News & Insights 22 June 2007

The World’s Most Famous Festival

Friday 22 June, 7am (Car Park, Glastonbury Festival, Somerset):
I wake up, reluctantly, and squint at my immediate surroundings. I am feeling really quite wretched. We have had less than two hours sleep on the back of a 14-hour day in the studio and a 3-hour drive to Somerset. And when I say “sleep”, I am using that word in its loosest sense. Three grown men squeezed into the back of an estate car with a couple of tents and a sizeable collection of instruments is not the kind of environment that promotes blissful slumber. Believe me.

Imagine, if you will, that upon waking up in said environment, your next task is to trudge for 45 minutes through the rain with half your belongings strapped to your back and squeeze awkwardly through about 27 different turnstiles and checkpoints whilst trying to keep your hair looking nice for the gig you are playing at the world’s most famous festival in just a few hours.

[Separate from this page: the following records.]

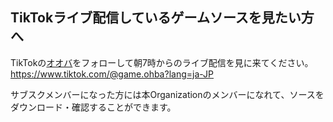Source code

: ## TikTokライブ配信しているゲームソースを見たい方へ


TikTokの[オオバ](https://www.tiktok.com/@game.ohba?lang=ja-JP)をフォローして朝7時からのライブ配信を見に来てください。
https://www.tiktok.com/@game.ohba?lang=ja-JP

サブスクメンバーになった方には本Organizationのメンバーになれて、ソースをダウンロード・確認することができます。



<!--

**Here are some ideas to get you started:**

🙋‍♀️ A short introduction - what is your organization all about?
🌈 Contribution guidelines - how can the community get involved?
👩‍💻 Useful resources - where can the community find your docs? Is there anything else the community should know?
🍿 Fun facts - what does your team eat for breakfast?
🧙 Remember, you can do mighty things with the power of [Markdown](https://docs.github.com/github/writing-on-github/getting-started-with-writing-and-formatting-on-github/basic-writing-and-formatting-syntax)
-->
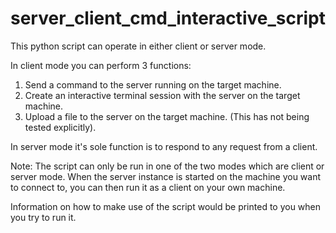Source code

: # server_client_cmd_interactive_script

This python script can operate in either client or server mode.

In client mode you can perform 3 functions:
1. Send a command to the server running on the target machine.
2. Create an interactive terminal session with the server on the target machine.
3. Upload a file to the server on the target machine. (This has not being tested explicitly).

In server mode it's sole function is to respond to any request from a client.

Note: The script can only be run in one of the two modes which are client or server mode. When the server instance is started on the machine you want to connect to, you can then run it as a client on your own machine.

Information on how to make use of the script would be printed to you when you try to run it.
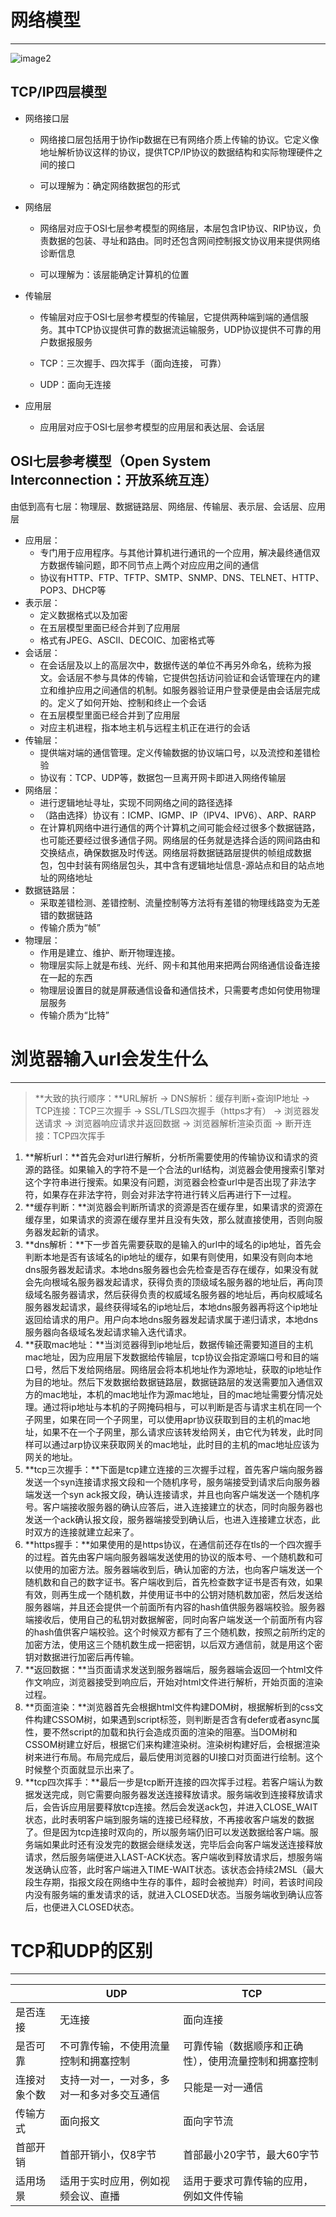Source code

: # 网络模型

---

![image2](C:\Users\锅\Desktop\guo\八股\image\image2.png)

## TCP/IP四层模型

+ 网络接口层

  + 网络接口层包括用于协作ip数据在已有网络介质上传输的协议。它定义像地址解析协议这样的协议，提供TCP/IP协议的数据结构和实际物理硬件之间的接口

  + 可以理解为：确定网络数据包的形式

+ 网络层

  + 网络层对应于OSI七层参考模型的网络层，本层包含IP协议、RIP协议，负责数据的包装、寻址和路由。同时还包含网间控制报文协议用来提供网络诊断信息

  + 可以理解为：该层能确定计算机的位置

+ 传输层

  + 传输层对应于OSI七层参考模型的传输层，它提供两种端到端的通信服务。其中TCP协议提供可靠的数据流运输服务，UDP协议提供不可靠的用户数据报服务

  + TCP：三次握手、四次挥手（面向连接， 可靠）

  + UDP：面向无连接

+ 应用层
  + 应用层对应于OSI七层参考模型的应用层和表达层、会话层

## OSI七层参考模型（Open System Interconnection：开放系统互连）

由低到高有七层：物理层、数据链路层、网络层、传输层、表示层、会话层、应用层

+ 应用层：
  + 专门用于应用程序。与其他计算机进行通讯的一个应用，解决最终通信双方数据传输问题，即不同节点上两个对应应用之间的通信
  + 协议有HTTP、FTP、TFTP、SMTP、SNMP、DNS、TELNET、HTTP、POP3、DHCP等
+ 表示层：
  + 定义数据格式以及加密
  + 在五层模型里面已经合并到了应用层
  + 格式有JPEG、ASCII、DECOIC、加密格式等
+ 会话层：
  + 在会话层及以上的高层次中，数据传送的单位不再另外命名，统称为报文。会话层不参与具体的传输，它提供包括访问验证和会话管理在内的建立和维护应用之间通信的机制。如服务器验证用户登录便是由会话层完成的。定义了如何开始、控制和终止一个会话
  + 在五层模型里面已经合并到了应用层
  + 对应主机进程，指本地主机与远程主机正在进行的会话
+ 传输层：
  + 提供端对端的通信管理。定义传输数据的协议端口号，以及流控和差错检验
  + 协议有：TCP、UDP等，数据包一旦离开网卡即进入网络传输层
+ 网络层：
  + 进行逻辑地址寻址，实现不同网络之间的路径选择
  + （路由选择）协议有：ICMP、IGMP、IP（IPV4、IPV6）、ARP、RARP
  + 在计算机网络中进行通信的两个计算机之间可能会经过很多个数据链路，也可能还要经过很多通信子网。网络层的任务就是选择合适的网间路由和交换结点，确保数据及时传送。网络层将数据链路层提供的帧组成数据包，包中封装有网络层包头，其中含有逻辑地址信息-源站点和目的站点地址的网络地址
+ 数据链路层：
  + 采取差错检测、差错控制、流量控制等方法将有差错的物理线路变为无差错的数据链路
  + 传输介质为“帧”
+ 物理层：
  + 作用是建立、维护、断开物理连接。
  + 物理层实际上就是布线、光纤、网卡和其他用来把两台网络通信设备连接在一起的东西
  + 物理层设置目的就是屏蔽通信设备和通信技术，只需要考虑如何使用物理层服务
  + 传输介质为“比特”

# 浏览器输入url会发生什么

---

> **大致的执行顺序：**URL解析 -> DNS解析：缓存判断+查询IP地址 -> TCP连接：TCP三次握手 -> SSL/TLS四次握手（https才有） -> 浏览器发送请求 -> 浏览器响应请求并返回数据 -> 浏览器解析渲染页面 -> 断开连接：TCP四次挥手

1. **解析url：**首先会对url进行解析，分析所需要使用的传输协议和请求的资源的路径。如果输入的字符不是一个合法的url结构，浏览器会使用搜索引擎对这个字符串进行搜索。如果没有问题，浏览器会检查url中是否出现了非法字符，如果存在非法字符，则会对非法字符进行转义后再进行下一过程。
2. **缓存判断：**浏览器会判断所请求的资源是否在缓存里，如果请求的资源在缓存里，如果请求的资源在缓存里并且没有失效，那么就直接使用，否则向服务器发起新的请求。
3. **dns解析：**下一步首先需要获取的是输入的url中的域名的ip地址，首先会判断本地是否有该域名的ip地址的缓存，如果有则使用，如果没有则向本地dns服务器发起请求。本地dns服务器也会先检查是否存在缓存，如果没有就会先向根域名服务器发起请求，获得负责的顶级域名服务器的地址后，再向顶级域名服务器请求，然后获得负责的权威域名服务器的地址后，再向权威域名服务器发起请求，最终获得域名的ip地址后，本地dns服务器再将这个ip地址返回给请求的用户。用户向本地dns服务器发起请求属于递归请求，本地dns服务器向各级域名发起请求输入迭代请求。
4. **获取mac地址：**当浏览器得到ip地址后，数据传输还需要知道目的主机mac地址，因为应用层下发数据给传输层，tcp协议会指定源端口号和目的端口号，然后下发给网络层。网络层会将本机地址作为源地址，获取的ip地址作为目的地址。然后下发数据给数据链路层，数据链路层的发送需要加入通信双方的mac地址，本机的mac地址作为源mac地址，目的mac地址需要分情况处理。通过将ip地址与本机的子网掩码相与，可以判断是否与请求主机在同一个子网里，如果在同一个子网里，可以使用apr协议获取到目的主机的mac地址，如果不在一个子网里，那么请求应该转发给网关，由它代为转发，此时同样可以通过arp协议来获取网关的mac地址，此时目的主机的mac地址应该为网关的地址。
5. **tcp三次握手：**下面是tcp建立连接的三次握手过程，首先客户端向服务器发送一个syn连接请求报文段和一个随机序号，服务端接受到请求后向服务器端发送一个syn ack报文段，确认连接请求，并且也向客户端发送一个随机序号。客户端接收服务器的确认应答后，进入连接建立的状态，同时向服务器也发送一个ack确认报文段，服务器端接受到确认后，也进入连接建立状态，此时双方的连接就建立起来了。
6. **https握手：**如果使用的是https协议，在通信前还存在tls的一个四次握手的过程。首先由客户端向服务器端发送使用的协议的版本号、一个随机数和可以使用的加密方法。服务器端收到后，确认加密的方法，也向客户端发送一个随机数和自己的数字证书。客户端收到后，首先检查数字证书是否有效，如果有效，则再生成一个随机数，并使用证书中的公钥对随机数加密，然后发送给服务器端，并且还会提供一个前面所有内容的hash值供服务器端校验。服务器端接收后，使用自己的私钥对数据解密，同时向客户端发送一个前面所有内容的hash值供客户端校验。这个时候双方都有了三个随机数，按照之前所约定的加密方法，使用这三个随机数生成一把密钥，以后双方通信前，就是用这个密钥对数据进行加密后再传输。
7. **返回数据：**当页面请求发送到服务器端后，服务器端会返回一个html文件作文响应，浏览器接受到响应后，开始对html文件进行解析，开始页面的渲染过程。
8. **页面渲染：**浏览器首先会根据html文件构建DOM树，根据解析到的css文件构建CSSOM树，如果遇到script标签，则判断是否含有defer或者async属性，要不然script的加载和执行会造成页面的渲染的阻塞。当DOM树和CSSOM树建立好后，根据它们来构建渲染树。渲染树构建好后，会根据渲染树来进行布局。布局完成后，最后使用浏览器的UI接口对页面进行绘制。这个时候整个页面就显示出来了。
9. **tcp四次挥手：**最后一步是tcp断开连接的四次挥手过程。若客户端认为数据发送完成，则它需要向服务器发送连接释放请求。服务端收到连接释放请求后，会告诉应用层要释放tcp连接。然后会发送ack包，并进入CLOSE_WAIT状态，此时表明客户端到服务端的连接已经释放，不再接收客户端发的数据了。但是因为tcp连接时双向的，所以服务端仍旧可以发送数据给客户端。服务端如果此时还有没发完的数据会继续发送，完毕后会向客户端发送连接释放请求，然后服务端便进入LAST-ACK状态。客户端收到释放请求后，想服务端发送确认应答，此时客户端进入TIME-WAIT状态。该状态会持续2MSL（最大段生存期，指报文段在网络中生存的事件，超时会被抛弃）时间，若该时间段内没有服务端的重发请求的话，就进入CLOSED状态。当服务端收到确认应答后，也便进入CLOSED状态。

# TCP和UDP的区别

---

|              | UDP                                        | TCP                                                  |
| ------------ | ------------------------------------------ | ---------------------------------------------------- |
| 是否连接     | 无连接                                     | 面向连接                                             |
| 是否可靠     | 不可靠传输，不使用流量控制和拥塞控制       | 可靠传输（数据顺序和正确性），使用流量控制和拥塞控制 |
| 连接对象个数 | 支持一对一，一对多，多对一和多对多交互通信 | 只能是一对一通信                                     |
| 传输方式     | 面向报文                                   | 面向字节流                                           |
| 首部开销     | 首部开销小，仅8字节                        | 首部最小20字节，最大60字节                           |
| 适用场景     | 适用于实时应用，例如视频会议、直播         | 适用于要求可靠传输的应用，例如文件传输               |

This experience turns out not be a great deal of fun.

Nevertheless, we are here to play a gig at the world’s most famous festival and whichever way you look at it, that is still pretty exciting. We are handed our Glastonbury programmes at the main entrance and scan through to find our mention – The Lightyears, Small World Stage, 12pm. Glancing through the pages, it becomes clear that we are pretty much the first band on, on the first day of scheduled music, on perhaps the smallest stage at the festival. However, we are still on the bill and that’s what counts. What’s more, this means that, in theory, we have played on the same bill as The Who, who are headlining on Sunday evening. If you wanted to be pernickety you would point out that there are approximately 476 bands in-between us and them, but pah! That is a mere technicality. The Lightyears and The Who. Best of chums. Except that they were probably choppered into the festival, whilst we arrived in an only semi-functioning Mitsubishi Space Wagon. Sometimes life just isn’t fair.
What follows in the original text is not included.